DATA LISTING Start Marker

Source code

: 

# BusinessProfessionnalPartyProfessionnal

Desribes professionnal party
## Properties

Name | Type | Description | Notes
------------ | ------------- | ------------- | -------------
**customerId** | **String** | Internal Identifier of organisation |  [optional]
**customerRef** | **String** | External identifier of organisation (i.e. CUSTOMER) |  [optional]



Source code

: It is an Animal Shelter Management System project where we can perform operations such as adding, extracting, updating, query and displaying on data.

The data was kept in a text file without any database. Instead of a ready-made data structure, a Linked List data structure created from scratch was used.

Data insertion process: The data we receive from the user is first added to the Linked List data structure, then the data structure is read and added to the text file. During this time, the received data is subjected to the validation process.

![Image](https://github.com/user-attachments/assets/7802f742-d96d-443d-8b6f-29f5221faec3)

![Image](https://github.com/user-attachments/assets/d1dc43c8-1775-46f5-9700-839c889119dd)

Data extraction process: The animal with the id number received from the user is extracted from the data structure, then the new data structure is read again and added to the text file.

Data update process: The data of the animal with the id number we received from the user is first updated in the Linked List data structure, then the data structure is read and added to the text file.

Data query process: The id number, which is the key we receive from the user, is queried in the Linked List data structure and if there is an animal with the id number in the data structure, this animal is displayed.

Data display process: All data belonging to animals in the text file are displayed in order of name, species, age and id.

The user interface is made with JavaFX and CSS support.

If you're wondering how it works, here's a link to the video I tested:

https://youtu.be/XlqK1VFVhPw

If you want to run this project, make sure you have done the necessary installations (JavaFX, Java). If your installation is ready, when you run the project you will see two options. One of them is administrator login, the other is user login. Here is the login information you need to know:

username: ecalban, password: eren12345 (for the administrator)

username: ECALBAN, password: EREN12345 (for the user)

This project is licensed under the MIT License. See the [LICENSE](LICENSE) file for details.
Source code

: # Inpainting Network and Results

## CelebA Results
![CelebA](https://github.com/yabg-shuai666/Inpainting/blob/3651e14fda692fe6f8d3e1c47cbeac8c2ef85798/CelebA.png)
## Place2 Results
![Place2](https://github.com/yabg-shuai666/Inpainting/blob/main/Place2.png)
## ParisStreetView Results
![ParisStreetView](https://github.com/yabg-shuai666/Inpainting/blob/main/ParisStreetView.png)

DATA LISTING End Marker

PROBLEM TO SOLVE.
Write the data out in full, matching every line exactly.

ANSWER TO THE PROBLEM.
Source code

: 

# BusinessProfessionnalPartyProfessionnal

Desribes professionnal party
## Properties

Name | Type | Description | Notes
------------ | ------------- | ------------- | -------------
**customerId** | **String** | Internal Identifier of organisation |  [optional]
**customerRef** | **String** | External identifier of organisation (i.e. CUSTOMER) |  [optional]



Source code

: It is an Animal Shelter Management System project where we can perform operations such as adding, extracting, updating, query and displaying on data.

The data was kept in a text file without any database. Instead of a ready-made data structure, a Linked List data structure created from scratch was used.

Data insertion process: The data we receive from the user is first added to the Linked List data structure, then the data structure is read and added to the text file. During this time, the received data is subjected to the validation process.

![Image](https://github.com/user-attachments/assets/7802f742-d96d-443d-8b6f-29f5221faec3)

![Image](https://github.com/user-attachments/assets/d1dc43c8-1775-46f5-9700-839c889119dd)

Data extraction process: The animal with the id number received from the user is extracted from the data structure, then the new data structure is read again and added to the text file.

Data update process: The data of the animal with the id number we received from the user is first updated in the Linked List data structure, then the data structure is read and added to the text file.

Data query process: The id number, which is the key we receive from the user, is queried in the Linked List data structure and if there is an animal with the id number in the data structure, this animal is displayed.

Data display process: All data belonging to animals in the text file are displayed in order of name, species, age and id.

The user interface is made with JavaFX and CSS support.

If you're wondering how it works, here's a link to the video I tested:

https://youtu.be/XlqK1VFVhPw

If you want to run this project, make sure you have done the necessary installations (JavaFX, Java). If your installation is ready, when you run the project you will see two options. One of them is administrator login, the other is user login. Here is the login information you need to know:

username: ecalban, password: eren12345 (for the administrator)

username: ECALBAN, password: EREN12345 (for the user)

This project is licensed under the MIT License. See the [LICENSE](LICENSE) file for details.
Source code

: # Inpainting Network and Results

## CelebA Results
![CelebA](https://github.com/yabg-shuai666/Inpainting/blob/3651e14fda692fe6f8d3e1c47cbeac8c2ef85798/CelebA.png)
## Place2 Results
![Place2](https://github.com/yabg-shuai666/Inpainting/blob/main/Place2.png)
## ParisStreetView Results
![ParisStreetView](https://github.com/yabg-shuai666/Inpainting/blob/main/ParisStreetView.png)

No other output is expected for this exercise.